Triathlete's Core-Stabilising Workout
Side Plank Balance
1. Begin in a plank position. Your arms should be straight with your wrists aligned under your shoulders. 2. Shift your weight onto the outside of your left foot and onto your left arm. Roll to the side, guiding with your hips and bringing your right shoulder back. Stack your right foot on top of the left, squeezing both legs together and straight. 3. Exhale, bring your right arm up to the ceiling, and elongate your body, making a straight line from your head to your heels. Gaze up at your fingertips as you continue to push through your shoulder into the floor, maintaining a strong balance. 4. Keep breathing as you hold the position for 15 to 30 seconds. Release, and then repeat on the other side.
Abdominal Hip Lift
1. Bring your hands behind your head, lifting your legs off the floor into a tabletop position. 2. Roll up with your torso, reaching your right elbow to your left knee and extending the right leg in front of you.

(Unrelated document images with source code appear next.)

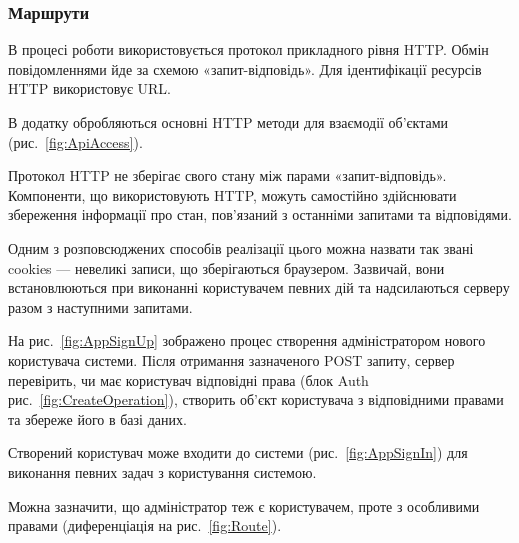 \subsubsection{Маршрути}


В процесі роботи використовується протокол прикладного рівня HTTP. Обмін повідомленнями йде за схемою «запит-відповідь». Для ідентифікації ресурсів HTTP використовує URL. 

В додатку обробляються основні  HTTP методи для взаємодії об’єктами (рис.~\ref{fig:ApiAccess}). 

Протокол HTTP не зберігає свого стану між парами «запит-відповідь». Компоненти, що використовують HTTP, можуть самостійно здійснювати збереження інформації про стан, пов'язаний з останніми запитами та відповідями. 

Одним з розповсюджених способів реалізації цього можна назвати так звані cookies — невеликі записи, що зберігаються браузером. Зазвичай, вони встановлюються при виконанні користувачем певних дій та надсилаються серверу разом з наступними запитами. 

На рис.~\ref{fig:AppSignUp} зображено процес створення адміністратором нового користувача системи. Після отримання зазначеного POST запиту, сервер перевірить, чи має користувач відповідні права (блок Auth рис.~\ref{fig:CreateOperation}), створить об’єкт користувача з відповідними правами та збереже його в базі даних.


Створений користувач може входити до системи (рис.~\ref{fig:AppSignIn}) для виконання певних задач з користування системою.


Можна зазначити, що адміністратор теж є користувачем, проте з особливими правами (диференціація на рис.~\ref{fig:Route}).

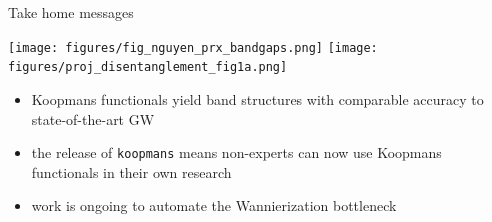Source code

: \documentclass[xcolor=table,aspectratio=169]{beamer}
\newcommand\blfootcite[1]{%
  \begingroup
  \renewcommand\thefootnote{}\footnote{\hspace{-4ex}\cite{#1}}%
  \addtocounter{footnote}{-1}%
  \endgroup
}
\numberwithin{equation}{section}
\begin{document}
% 
% 
% 
% 
% 

\begin{frame}{Take home messages}

   \texttt{[image: figures/fig\_nguyen\_prx\_bandgaps.png]}
   \hfill
   \texttt{[image: figures/proj\_disentanglement\_fig1a.png]}
   \hfill

   \begin{itemize}
      \item Koopmans functionals yield band structures with comparable accuracy to state-of-the-art GW
      \item the release of \texttt{koopmans} means non-experts can now use Koopmans functionals in their own research
      \item work is ongoing to automate the Wannierization bottleneck
   \end{itemize}

\end{frame}
\end{document}
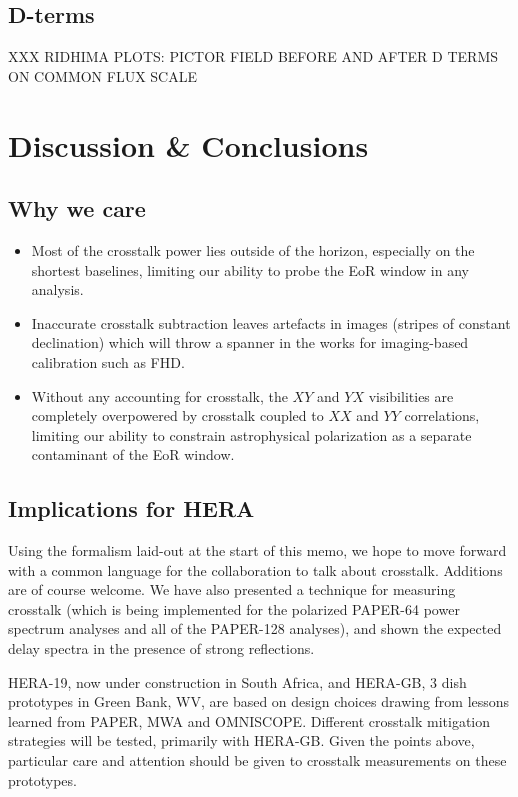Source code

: \documentclass[10pt,a4paper,notitlepage]{article}
\begin{document}
\subsection{D-terms}

XXX RIDHIMA PLOTS: PICTOR FIELD BEFORE AND AFTER D TERMS ON COMMON FLUX SCALE\\

\section{Discussion \& Conclusions}
\label{sec:conc}

\subsection{Why we care}
\begin{itemize}
\item Most of the crosstalk power lies outside of the horizon, especially on the shortest baselines, limiting our ability to probe the EoR window in any analysis.
\item Inaccurate crosstalk subtraction leaves artefacts in images (stripes of constant declination) which will throw a spanner in the works for imaging-based calibration such as FHD.
\item Without any accounting for crosstalk, the $XY$ and $YX$ visibilities are completely overpowered by crosstalk coupled to $XX$ and $YY$ correlations, limiting our ability to constrain astrophysical polarization as a separate contaminant of the EoR window.
\end{itemize}

\subsection{Implications for HERA}

Using the formalism laid-out at the start of this memo, we hope to move forward with a common language for the collaboration to talk about crosstalk. Additions are of course welcome. We have also presented a technique for measuring crosstalk (which is being implemented for the polarized PAPER-64 power spectrum analyses and all of the PAPER-128 analyses), and shown the expected delay spectra in the presence of strong reflections. 

HERA-19, now under construction in South Africa, and HERA-GB, 3 dish prototypes in Green Bank, WV, are based on design choices drawing from lessons learned from PAPER, MWA and OMNISCOPE. Different crosstalk mitigation strategies will be tested, primarily with HERA-GB. Given the points above, particular care and attention should be given to crosstalk measurements on these prototypes.





\end{document}
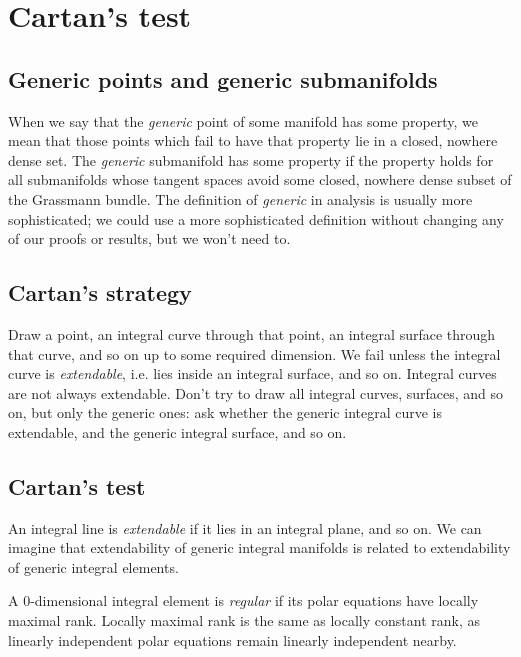 \chapter{Cartan's test}\label{chapter:test}
%
\section{Generic points and generic submanifolds}
When we say that the \emph{generic} point of some manifold has some property, we mean that those points which fail to have that property lie in a closed, nowhere dense set.
The \emph{generic} submanifold has some property if the property holds for all submanifolds whose tangent spaces avoid some closed, nowhere dense subset of the Grassmann bundle.
The definition of \emph{generic} in analysis is usually more sophisticated; we could use a more sophisticated definition without changing any of our proofs or results, but we won't need to.

\section{Cartan's strategy}
Draw a point, an integral curve through that point, an integral surface through that curve, and so on up to some required dimension.
We fail unless the integral curve is \emph{extendable}, i.e. lies inside an integral surface, and so on.
Integral curves are not always extendable.
Don't try to draw all integral curves, surfaces, and so on, but only the generic ones: ask whether the generic integral curve is extendable, and the generic integral surface, and so on.

\section{Cartan's test}
An integral line is \emph{extendable} if it lies in an integral plane, and so on.
We can imagine that extendability of generic integral manifolds is related to extendability of generic integral elements.

A \(0\)-dimensional integral element is \emph{regular} if its polar equations have locally maximal rank.
Locally maximal rank is the same as locally constant rank, as linearly independent polar equations remain linearly independent nearby.

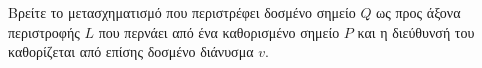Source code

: \begin{example}
Βρείτε το μετασχηματισμό που περιστρέφει δοσμένο σημείο \(Q\) ως προς άξονα περιστροφής \(L\) που περνάει από ένα καθορισμένο σημείο \(P\) και η διεύθυνσή του καθορίζεται από επίσης δοσμένο διάνυσμα \(v\).  	
\end{example}

\begin{solution}
	
\end{solution}
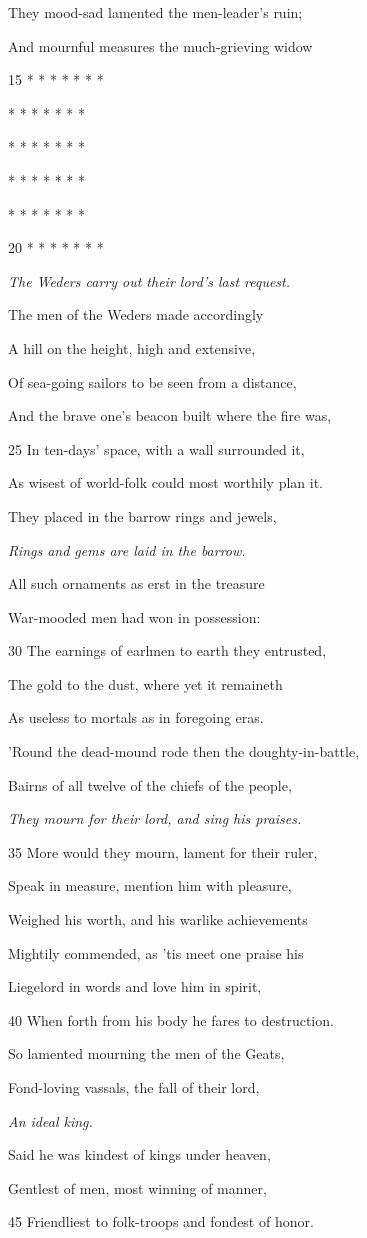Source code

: They mood-sad lamented the men-leader’s ruin;

And mournful measures the much-grieving widow

15
*
*
*
*
*
* *

*
*
*
*
*
* *

*
*
*
*
*
* *

*
*
*
*
*
* *

*
*
*
*
*
* *

20
*
*
*
*
*
* *

\emph{The Weders carry
out their lord’s last
request.}

The men of the Weders made accordingly

A hill on the height, high and extensive,

Of sea-going sailors to be seen from a distance,

And the brave one’s beacon built where the fire was,

25
In ten-days’ space, with a wall surrounded it,

As wisest of world-folk could most worthily plan it.

They placed in the barrow rings and jewels,

\emph{Rings and gems
are laid in the
barrow.}

All such ornaments as erst in the treasure

War-mooded men had won in possession:

30
The earnings of earlmen to earth they entrusted,

The gold to the dust, where yet it remaineth

As useless to mortals as in foregoing eras.

’Round the dead-mound rode then the doughty-in-battle,

Bairns of all twelve of the chiefs of the people,

\emph{They mourn for
their lord, and sing
his praises.}

35
More would they mourn, lament for their ruler,

Speak in measure, mention him with pleasure,

Weighed his worth, and his warlike achievements

Mightily commended, as ’tis meet one praise his

Liegelord in words and love him in spirit,

40
When forth from his body he fares to destruction.

So lamented mourning the men of the Geats,

Fond-loving vassals, the fall of their lord,

\emph{An ideal king.}

Said he was kindest of kings under heaven,

Gentlest of men, most winning of manner,

45
Friendliest to folk-troops and fondest of honor.
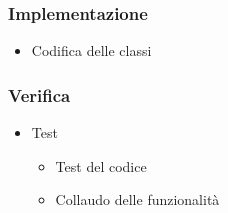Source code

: \documentclass[../piano-di-progetto.tex]{subfiles}
\begin{document}
\subsubsection{Implementazione}%
\label{subs:implementazione}
\begin{itemize}
  \item Codifica delle classi
\end{itemize}
\subsubsection{Verifica}%
\label{subs:verifica}
\begin{itemize}
  \item Test
  \begin{itemize}
    \item Test del codice
    \item Collaudo delle funzionalità
  \end{itemize}
\end{itemize}
\end{document}

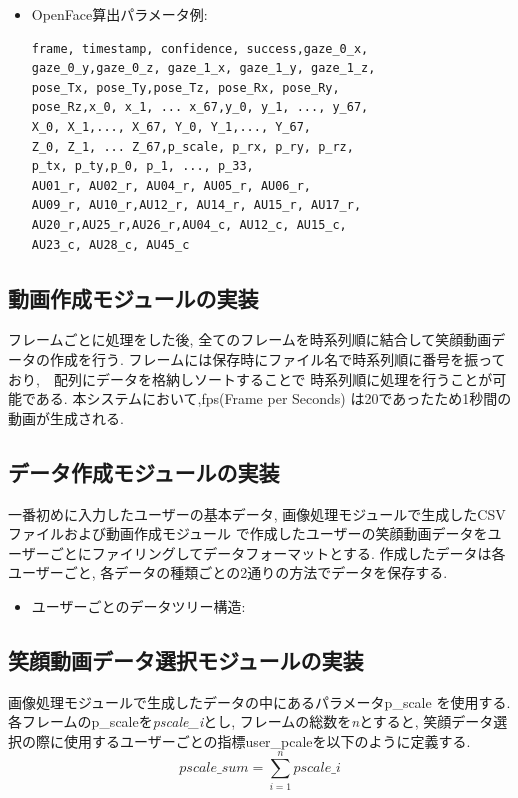 \begin{itemize}
\item OpenFace算出パラメータ例:
\begin{lstlisting}
frame, timestamp, confidence, success,gaze_0_x,
gaze_0_y,gaze_0_z, gaze_1_x, gaze_1_y, gaze_1_z,
pose_Tx, pose_Ty,pose_Tz, pose_Rx, pose_Ry,
pose_Rz,x_0, x_1, ... x_67,y_0, y_1, ..., y_67,
X_0, X_1,..., X_67, Y_0, Y_1,..., Y_67,
Z_0, Z_1, ... Z_67,p_scale, p_rx, p_ry, p_rz,
p_tx, p_ty,p_0, p_1, ..., p_33,
AU01_r, AU02_r, AU04_r, AU05_r, AU06_r,
AU09_r, AU10_r,AU12_r, AU14_r, AU15_r, AU17_r,
AU20_r,AU25_r,AU26_r,AU04_c, AU12_c, AU15_c,
AU23_c, AU28_c, AU45_c
\end{lstlisting}
\end{itemize}

\subsection{動画作成モジュールの実装}
フレームごとに処理をした後, 全てのフレームを時系列順に結合して笑顔動画データの作成を行う.
フレームには保存時にファイル名で時系列順に番号を振っており,　配列にデータを格納しソートすることで
時系列順に処理を行うことが可能である.
本システムにおいて,fps(Frame per Seconds) は20であったため1秒間の動画が生成される.

\subsection{データ作成モジュールの実装}
一番初めに入力したユーザーの基本データ, 画像処理モジュールで生成したCSVファイルおよび動画作成モジュール
で作成したユーザーの笑顔動画データをユーザーごとにファイリングしてデータフォーマットとする.
作成したデータは各ユーザーごと, 各データの種類ごとの2通りの方法でデータを保存する.

\begin{itemize}
\item ユーザーごとのデータツリー構造:
\end{itemize}

\subsection{笑顔動画データ選択モジュールの実装}
画像処理モジュールで生成したデータの中にあるパラメータp\_scale を使用する.
各フレームのp\_scaleを{\sl pscale\_i}とし, フレームの総数を{\sl n}とすると,
笑顔データ選択の際に使用するユーザーごとの指標user\_pcaleを以下のように定義する.
\begin{equation}
\label{pscalesum}
pscale\_sum = \sum_{i=1}^ n pscale\_i
\end{equation}

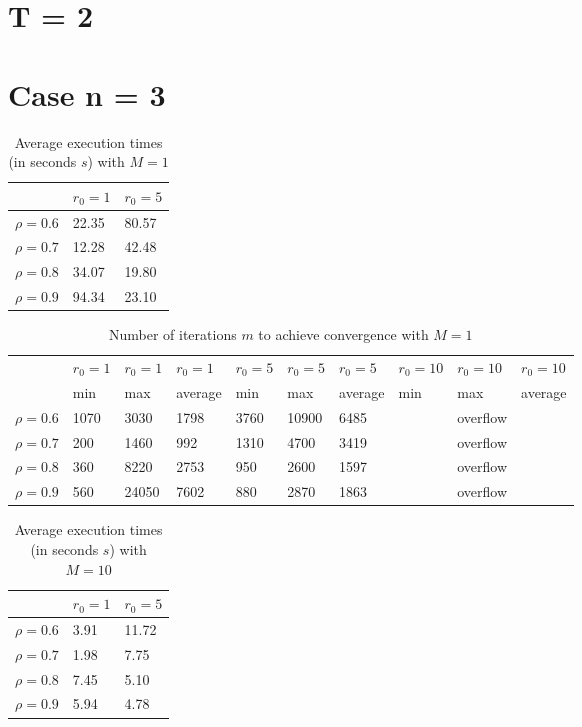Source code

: \documentclass[a4paper,11pt,openright]{report}
\begin{document}
\section{T = 2}
\section*{Case n = 3} 
\begin{table}[H]
\centering
\addtolength{\leftskip}{-1.5cm}
\addtolength{\rightskip}{-1.5cm}
\begin{tabular}{|c|ll|}
\hline
$ $ & $r_0 = 1$ & $r_0 = 5$ \\
\hline
$\rho = 0.6$ & 22.35 & 80.57 \\

$\rho = 0.7$ & 12.28 & 42.48 \\

$\rho = 0.8$ & 34.07 & 19.80 \\

$\rho = 0.9$ & 94.34 & 23.10 \\
\hline
\end{tabular}
\caption{Average execution
 times (in seconds $s$) with $M = 1$}
\end{table}
\begin{table}[H]
\centering
\addtolength{\leftskip}{-1.5cm}
\addtolength{\rightskip}{-1.5cm}
\begin{tabular}{|c|lllllllll|}
\hline
$ $ & $r_0 = 1$ & $r_0 = 1$ & $r_0 = 1$ & $r_0 = 5$ & $r_0 = 5$ & $r_0 = 5$ & $r_0 = 10$ & $r_0 = 10$ & $r_0 = 10$  \\
$ $ & min & max & average & min & max & average & min & max & average \\ 
\hline
$\rho = 0.6$ & 1070 & 3030 & 1798 & 3760 & 10900 & 6485 &  & overflow &  \\

$\rho = 0.7$ & 200 & 1460 & 992 & 1310 & 4700 & 3419 &  & overflow &  \\

$\rho = 0.8$ & 360 & 8220 & 2753 & 950 & 2600 & 1597 &  & overflow & \\

$\rho = 0.9$ & 560 & 24050 & 7602 & 880 & 2870 & 1863 &  & overflow & \\
\hline
\end{tabular}
\caption{Number of iterations $m$ to achieve convergence with $M = 1$}
\end{table}
\begin{table}[H]
\centering
\addtolength{\leftskip}{-1.5cm}
\addtolength{\rightskip}{-1.5cm}
\begin{tabular}{|c|ll|}
\hline
$ $ & $r_0 = 1$ & $r_0 = 5$ \\
\hline
$\rho = 0.6$ & 3.91 & 11.72 \\

$\rho = 0.7$ & 1.98 & 7.75 \\

$\rho = 0.8$ & 7.45 & 5.10 \\

$\rho = 0.9$ & 5.94 & 4.78 \\
\hline
\end{tabular}
\caption{Average execution
 times (in seconds $s$) with $M = 10$}
\end{table}
\end{document}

Imagine pulling your shoulder blades off the floor and twisting from your ribs and oblique muscles. 3. Alternate sides. Repeat sequence.
The Dead Bug
1. Lie on your back with the roller placed lengthwise under your spine, your buttocks and shoulders resting on the roller. Place your hands and forearms flat on the floor for stabilisation. Draw your knees up so that your legs form a tabletop-like position. 2. Lift your head, neck, and shoulders. 3. Press the palms of your hands onto your knees, creating your own resistance as you try to balance. Flex your toes and keep your elbows pulled in to your sides. Hold for 10 seconds. Repeat.
Bridge with Leg Lift
1. Lie in the supine position on the floor, your arms by your sides and lengthened toward your feet. Your legs should be bent, with your feet flat on the floor. 2. Lift your hips and spine off the floor, creating one long line from your knees to your shoulders. Keep your weight shifted over your feet. 3. Keeping your legs bent, bring your left knee toward your chest. 4. Lower your left leg until your toe touches the mat. Be sure to keep your pelvis level. 5. Bring your left knee toward your chest again. Repeat sequence four to five times. 6. Lower your left leg to the floor, switch legs, and repeat the exercise with your right leg. Repeat sequence four to five times.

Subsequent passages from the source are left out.